SUPPLIED INFORMATION =
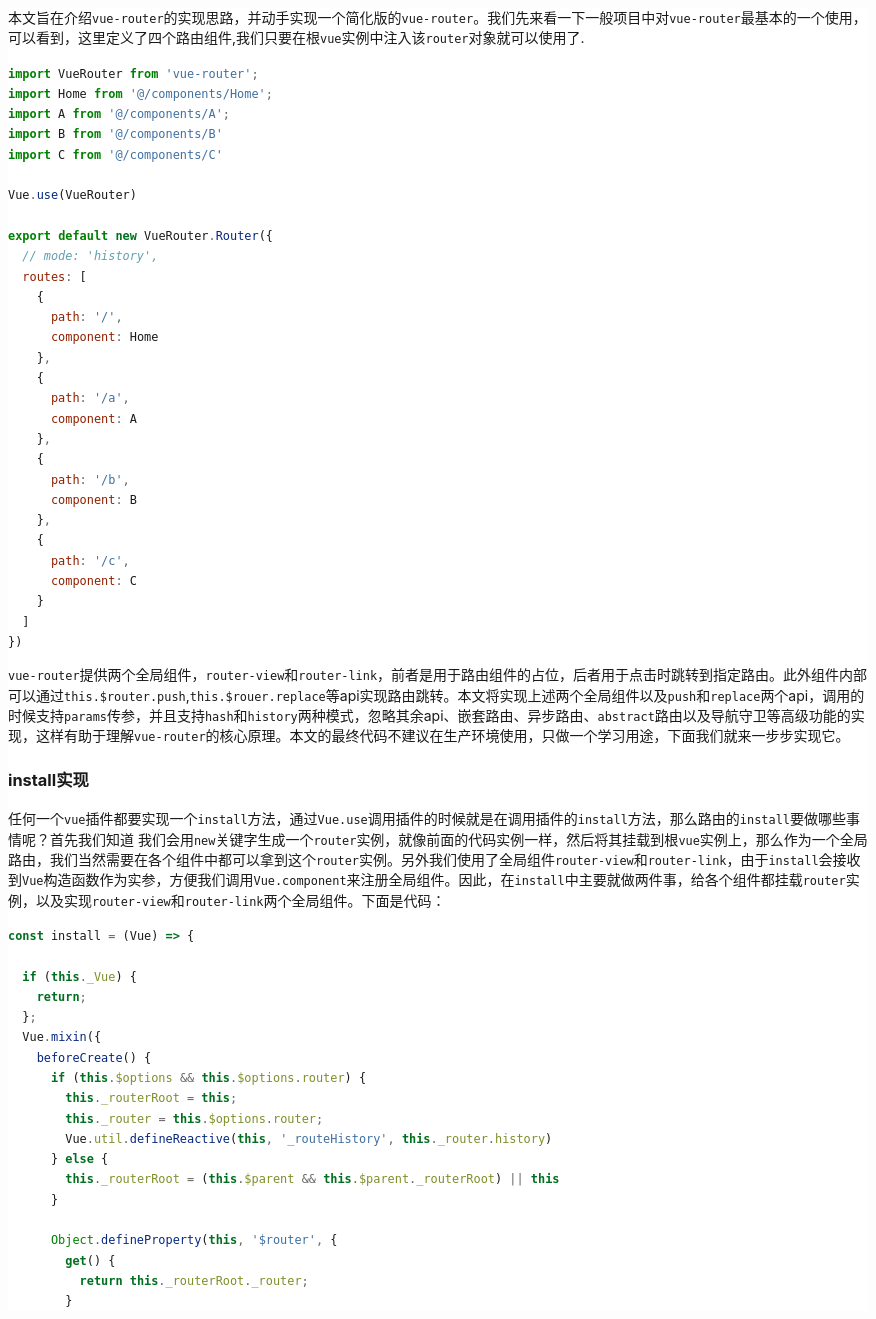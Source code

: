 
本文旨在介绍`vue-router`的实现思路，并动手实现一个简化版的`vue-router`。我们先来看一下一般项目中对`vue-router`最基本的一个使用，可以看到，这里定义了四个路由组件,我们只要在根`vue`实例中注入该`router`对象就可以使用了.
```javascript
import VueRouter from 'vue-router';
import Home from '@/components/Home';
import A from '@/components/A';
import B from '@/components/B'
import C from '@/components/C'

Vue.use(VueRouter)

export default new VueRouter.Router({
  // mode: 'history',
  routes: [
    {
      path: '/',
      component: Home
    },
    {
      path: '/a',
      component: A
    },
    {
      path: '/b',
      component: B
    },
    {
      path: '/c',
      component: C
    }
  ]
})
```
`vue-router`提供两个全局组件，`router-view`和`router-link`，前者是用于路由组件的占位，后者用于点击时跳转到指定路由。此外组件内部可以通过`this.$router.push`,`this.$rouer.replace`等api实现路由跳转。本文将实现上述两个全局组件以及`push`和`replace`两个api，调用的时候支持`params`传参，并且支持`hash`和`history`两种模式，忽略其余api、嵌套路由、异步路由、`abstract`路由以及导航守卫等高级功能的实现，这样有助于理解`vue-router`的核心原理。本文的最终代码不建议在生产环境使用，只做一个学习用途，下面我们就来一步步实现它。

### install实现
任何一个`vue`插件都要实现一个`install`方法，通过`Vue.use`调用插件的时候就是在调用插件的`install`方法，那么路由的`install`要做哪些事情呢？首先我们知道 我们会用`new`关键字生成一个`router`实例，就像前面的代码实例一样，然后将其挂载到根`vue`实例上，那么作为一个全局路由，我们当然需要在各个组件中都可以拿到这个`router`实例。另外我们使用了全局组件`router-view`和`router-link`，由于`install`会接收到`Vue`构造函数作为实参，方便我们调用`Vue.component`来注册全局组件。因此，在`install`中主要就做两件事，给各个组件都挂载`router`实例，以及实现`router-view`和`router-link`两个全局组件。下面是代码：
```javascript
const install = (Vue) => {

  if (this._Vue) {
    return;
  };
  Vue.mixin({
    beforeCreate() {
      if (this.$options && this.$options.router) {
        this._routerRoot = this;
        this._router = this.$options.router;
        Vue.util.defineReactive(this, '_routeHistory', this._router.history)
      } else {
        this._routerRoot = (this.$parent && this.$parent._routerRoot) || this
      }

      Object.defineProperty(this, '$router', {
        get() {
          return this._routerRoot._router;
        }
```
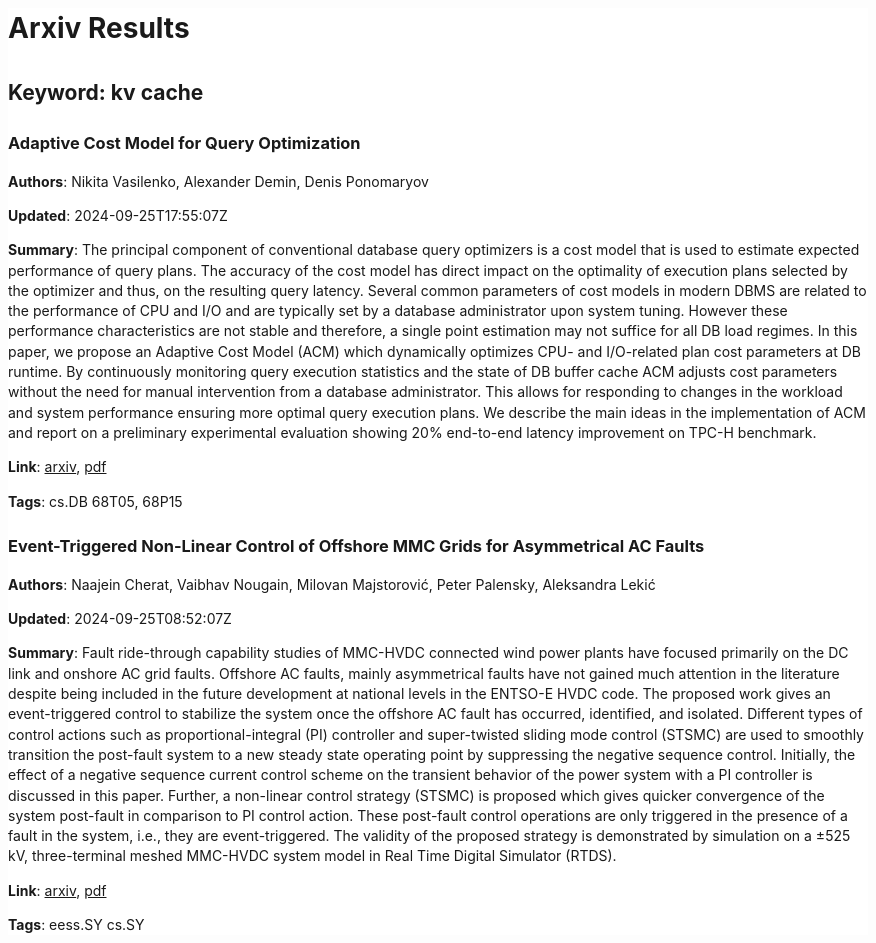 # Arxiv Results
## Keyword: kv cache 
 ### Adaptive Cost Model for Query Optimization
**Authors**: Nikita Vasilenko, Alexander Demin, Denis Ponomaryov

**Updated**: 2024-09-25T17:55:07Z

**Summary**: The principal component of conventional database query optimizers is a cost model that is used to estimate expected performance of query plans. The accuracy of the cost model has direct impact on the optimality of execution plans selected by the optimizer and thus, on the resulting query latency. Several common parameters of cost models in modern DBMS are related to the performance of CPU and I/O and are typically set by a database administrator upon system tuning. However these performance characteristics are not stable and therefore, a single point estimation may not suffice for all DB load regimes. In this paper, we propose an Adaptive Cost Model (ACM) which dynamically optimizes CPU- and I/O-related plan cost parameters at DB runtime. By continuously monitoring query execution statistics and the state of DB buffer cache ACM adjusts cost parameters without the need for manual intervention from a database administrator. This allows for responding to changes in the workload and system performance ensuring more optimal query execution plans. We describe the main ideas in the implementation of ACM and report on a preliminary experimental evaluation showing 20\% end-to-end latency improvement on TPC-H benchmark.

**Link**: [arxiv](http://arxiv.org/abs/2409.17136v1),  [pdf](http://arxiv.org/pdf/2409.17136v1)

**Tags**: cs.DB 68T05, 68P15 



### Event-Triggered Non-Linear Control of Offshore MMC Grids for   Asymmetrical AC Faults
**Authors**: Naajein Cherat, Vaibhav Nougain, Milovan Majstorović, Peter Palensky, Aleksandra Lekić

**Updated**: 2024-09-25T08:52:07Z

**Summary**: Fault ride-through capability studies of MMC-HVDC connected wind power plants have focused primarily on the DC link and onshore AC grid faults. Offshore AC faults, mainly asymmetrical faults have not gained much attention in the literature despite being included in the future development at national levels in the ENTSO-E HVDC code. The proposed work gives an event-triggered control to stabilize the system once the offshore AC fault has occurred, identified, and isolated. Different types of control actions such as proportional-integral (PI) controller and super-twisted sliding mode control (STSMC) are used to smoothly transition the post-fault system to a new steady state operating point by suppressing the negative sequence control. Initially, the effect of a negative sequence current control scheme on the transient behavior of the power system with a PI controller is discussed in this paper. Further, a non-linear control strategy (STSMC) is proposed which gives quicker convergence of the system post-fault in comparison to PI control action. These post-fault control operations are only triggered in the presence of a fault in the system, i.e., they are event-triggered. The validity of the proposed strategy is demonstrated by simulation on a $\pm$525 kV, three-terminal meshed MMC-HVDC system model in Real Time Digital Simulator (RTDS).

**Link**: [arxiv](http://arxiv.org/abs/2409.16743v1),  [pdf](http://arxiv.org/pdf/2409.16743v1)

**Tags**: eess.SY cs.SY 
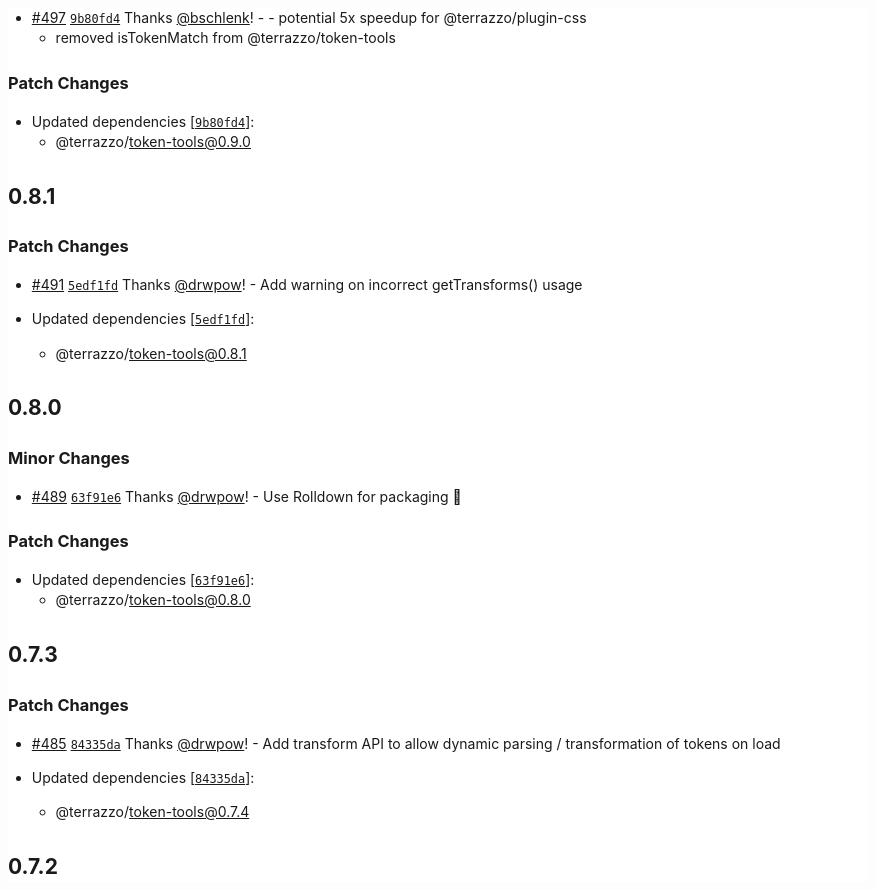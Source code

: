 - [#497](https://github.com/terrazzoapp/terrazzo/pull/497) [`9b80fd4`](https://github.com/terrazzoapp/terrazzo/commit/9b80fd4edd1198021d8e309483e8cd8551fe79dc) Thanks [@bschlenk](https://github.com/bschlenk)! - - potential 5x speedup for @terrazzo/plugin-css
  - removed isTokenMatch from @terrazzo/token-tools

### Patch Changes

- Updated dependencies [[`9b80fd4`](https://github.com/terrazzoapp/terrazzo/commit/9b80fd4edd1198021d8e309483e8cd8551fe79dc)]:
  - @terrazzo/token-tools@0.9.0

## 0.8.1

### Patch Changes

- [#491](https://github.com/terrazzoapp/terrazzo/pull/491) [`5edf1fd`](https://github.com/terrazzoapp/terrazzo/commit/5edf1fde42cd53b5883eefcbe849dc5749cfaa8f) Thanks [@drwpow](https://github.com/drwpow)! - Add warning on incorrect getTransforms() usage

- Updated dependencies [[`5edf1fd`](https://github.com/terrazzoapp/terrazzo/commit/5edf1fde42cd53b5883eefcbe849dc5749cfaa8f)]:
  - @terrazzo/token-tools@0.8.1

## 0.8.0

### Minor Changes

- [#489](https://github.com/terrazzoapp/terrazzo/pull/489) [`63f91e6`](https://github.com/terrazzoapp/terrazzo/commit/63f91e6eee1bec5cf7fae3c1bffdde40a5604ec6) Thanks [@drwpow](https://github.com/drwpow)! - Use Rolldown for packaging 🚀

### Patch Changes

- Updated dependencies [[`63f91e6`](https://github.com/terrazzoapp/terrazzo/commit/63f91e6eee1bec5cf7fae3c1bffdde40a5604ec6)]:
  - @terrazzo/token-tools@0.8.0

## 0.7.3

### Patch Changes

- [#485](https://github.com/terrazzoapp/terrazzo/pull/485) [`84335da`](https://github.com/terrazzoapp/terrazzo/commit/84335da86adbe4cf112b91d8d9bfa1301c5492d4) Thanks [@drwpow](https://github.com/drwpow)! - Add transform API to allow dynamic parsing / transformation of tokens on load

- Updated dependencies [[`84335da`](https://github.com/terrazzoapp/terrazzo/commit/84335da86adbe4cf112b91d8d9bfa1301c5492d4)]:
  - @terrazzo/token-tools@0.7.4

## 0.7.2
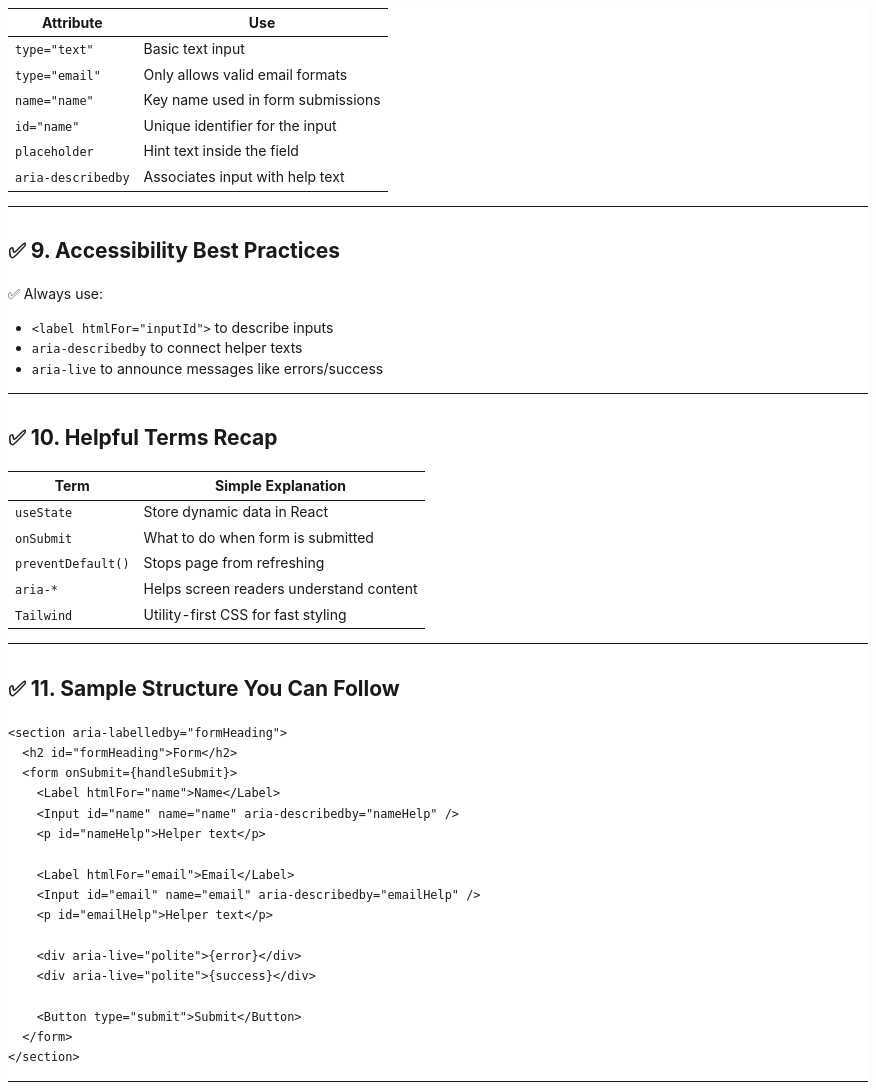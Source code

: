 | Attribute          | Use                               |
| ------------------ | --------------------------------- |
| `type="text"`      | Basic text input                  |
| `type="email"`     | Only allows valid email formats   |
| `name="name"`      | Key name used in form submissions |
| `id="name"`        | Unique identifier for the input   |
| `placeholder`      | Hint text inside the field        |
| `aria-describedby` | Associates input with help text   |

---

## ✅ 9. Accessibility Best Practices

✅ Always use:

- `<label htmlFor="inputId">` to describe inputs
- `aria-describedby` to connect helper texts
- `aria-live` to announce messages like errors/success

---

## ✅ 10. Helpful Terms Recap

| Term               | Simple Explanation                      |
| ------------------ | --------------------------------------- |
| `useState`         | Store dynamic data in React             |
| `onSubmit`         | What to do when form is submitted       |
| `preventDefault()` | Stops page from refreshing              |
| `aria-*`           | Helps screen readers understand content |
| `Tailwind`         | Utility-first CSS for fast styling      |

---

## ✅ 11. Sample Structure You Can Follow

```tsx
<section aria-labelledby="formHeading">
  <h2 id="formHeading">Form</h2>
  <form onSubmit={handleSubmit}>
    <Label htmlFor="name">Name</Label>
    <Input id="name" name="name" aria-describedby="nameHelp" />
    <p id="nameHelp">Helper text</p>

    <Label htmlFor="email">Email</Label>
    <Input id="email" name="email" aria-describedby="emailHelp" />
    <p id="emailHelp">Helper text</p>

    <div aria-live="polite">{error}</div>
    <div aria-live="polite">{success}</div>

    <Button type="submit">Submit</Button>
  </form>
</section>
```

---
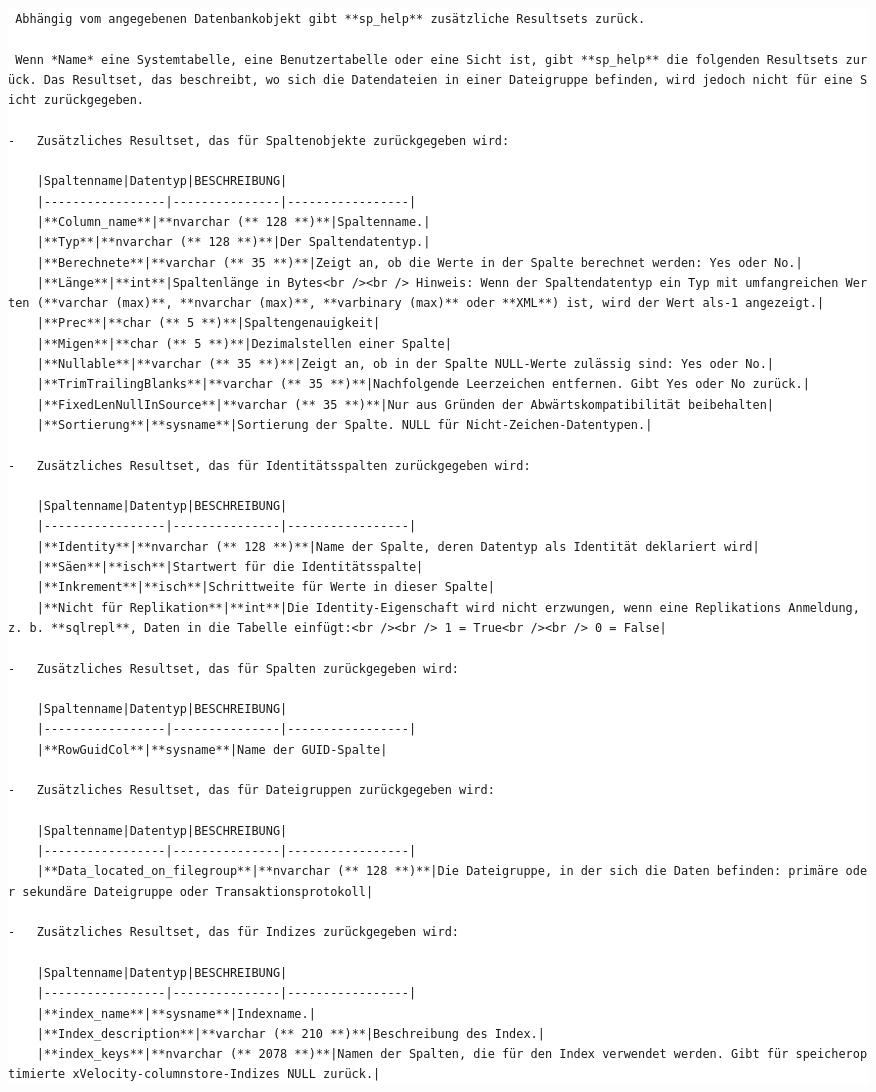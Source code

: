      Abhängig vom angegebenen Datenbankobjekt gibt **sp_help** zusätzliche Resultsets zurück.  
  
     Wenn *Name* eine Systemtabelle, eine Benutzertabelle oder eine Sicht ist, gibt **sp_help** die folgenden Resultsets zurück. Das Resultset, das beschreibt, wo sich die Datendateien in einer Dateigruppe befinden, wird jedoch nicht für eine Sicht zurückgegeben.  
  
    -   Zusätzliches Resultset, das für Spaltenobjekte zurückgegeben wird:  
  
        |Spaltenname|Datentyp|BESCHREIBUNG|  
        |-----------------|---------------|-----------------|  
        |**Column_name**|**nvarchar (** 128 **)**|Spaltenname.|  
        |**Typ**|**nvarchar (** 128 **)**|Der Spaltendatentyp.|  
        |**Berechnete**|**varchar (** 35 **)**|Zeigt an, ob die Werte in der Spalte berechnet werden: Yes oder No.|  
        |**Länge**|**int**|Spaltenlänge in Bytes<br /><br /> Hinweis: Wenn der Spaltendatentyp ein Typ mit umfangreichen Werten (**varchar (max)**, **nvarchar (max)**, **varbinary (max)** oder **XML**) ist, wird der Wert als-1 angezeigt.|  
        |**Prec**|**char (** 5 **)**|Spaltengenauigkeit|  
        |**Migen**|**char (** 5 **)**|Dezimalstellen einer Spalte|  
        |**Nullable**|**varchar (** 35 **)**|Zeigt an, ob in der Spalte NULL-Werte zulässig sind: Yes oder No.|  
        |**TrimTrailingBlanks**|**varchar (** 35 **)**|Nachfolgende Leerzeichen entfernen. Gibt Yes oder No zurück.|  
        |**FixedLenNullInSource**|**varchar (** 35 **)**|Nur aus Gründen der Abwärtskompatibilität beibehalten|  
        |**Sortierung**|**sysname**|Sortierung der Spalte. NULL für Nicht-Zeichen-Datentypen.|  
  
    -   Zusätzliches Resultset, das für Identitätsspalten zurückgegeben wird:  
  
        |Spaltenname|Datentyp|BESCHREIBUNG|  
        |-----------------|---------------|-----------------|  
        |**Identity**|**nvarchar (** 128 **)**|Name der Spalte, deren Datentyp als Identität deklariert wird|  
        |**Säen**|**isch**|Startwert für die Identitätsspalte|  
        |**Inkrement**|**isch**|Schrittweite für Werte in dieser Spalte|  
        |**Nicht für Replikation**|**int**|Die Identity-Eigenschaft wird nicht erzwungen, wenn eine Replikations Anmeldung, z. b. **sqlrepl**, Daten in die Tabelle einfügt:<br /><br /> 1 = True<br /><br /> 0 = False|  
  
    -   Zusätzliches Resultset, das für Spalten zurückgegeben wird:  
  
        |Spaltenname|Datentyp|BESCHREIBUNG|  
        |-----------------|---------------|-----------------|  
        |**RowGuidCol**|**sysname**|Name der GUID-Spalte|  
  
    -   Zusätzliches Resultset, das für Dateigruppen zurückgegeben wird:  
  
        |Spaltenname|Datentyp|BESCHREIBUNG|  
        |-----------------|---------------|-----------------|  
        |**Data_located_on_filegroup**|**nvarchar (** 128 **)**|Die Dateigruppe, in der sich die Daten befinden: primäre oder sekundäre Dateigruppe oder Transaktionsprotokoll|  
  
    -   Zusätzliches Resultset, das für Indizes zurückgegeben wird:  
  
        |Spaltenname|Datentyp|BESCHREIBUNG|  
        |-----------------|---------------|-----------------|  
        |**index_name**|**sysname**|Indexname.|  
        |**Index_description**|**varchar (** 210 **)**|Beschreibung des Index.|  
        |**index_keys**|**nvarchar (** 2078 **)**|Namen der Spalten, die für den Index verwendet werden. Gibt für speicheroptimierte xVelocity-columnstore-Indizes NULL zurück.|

DIRECTIONS = Instructions for the copy: start at the first entry, stop after the line containing "### install实现", keep every line exact, and drop the pictures.

TASK RESULT =
Source code

: 
本文旨在介绍`vue-router`的实现思路，并动手实现一个简化版的`vue-router`。我们先来看一下一般项目中对`vue-router`最基本的一个使用，可以看到，这里定义了四个路由组件,我们只要在根`vue`实例中注入该`router`对象就可以使用了.
```javascript
import VueRouter from 'vue-router';
import Home from '@/components/Home';
import A from '@/components/A';
import B from '@/components/B'
import C from '@/components/C'

Vue.use(VueRouter)

export default new VueRouter.Router({
  // mode: 'history',
  routes: [
    {
      path: '/',
      component: Home
    },
    {
      path: '/a',
      component: A
    },
    {
      path: '/b',
      component: B
    },
    {
      path: '/c',
      component: C
    }
  ]
})
```
`vue-router`提供两个全局组件，`router-view`和`router-link`，前者是用于路由组件的占位，后者用于点击时跳转到指定路由。此外组件内部可以通过`this.$router.push`,`this.$rouer.replace`等api实现路由跳转。本文将实现上述两个全局组件以及`push`和`replace`两个api，调用的时候支持`params`传参，并且支持`hash`和`history`两种模式，忽略其余api、嵌套路由、异步路由、`abstract`路由以及导航守卫等高级功能的实现，这样有助于理解`vue-router`的核心原理。本文的最终代码不建议在生产环境使用，只做一个学习用途，下面我们就来一步步实现它。

### install实现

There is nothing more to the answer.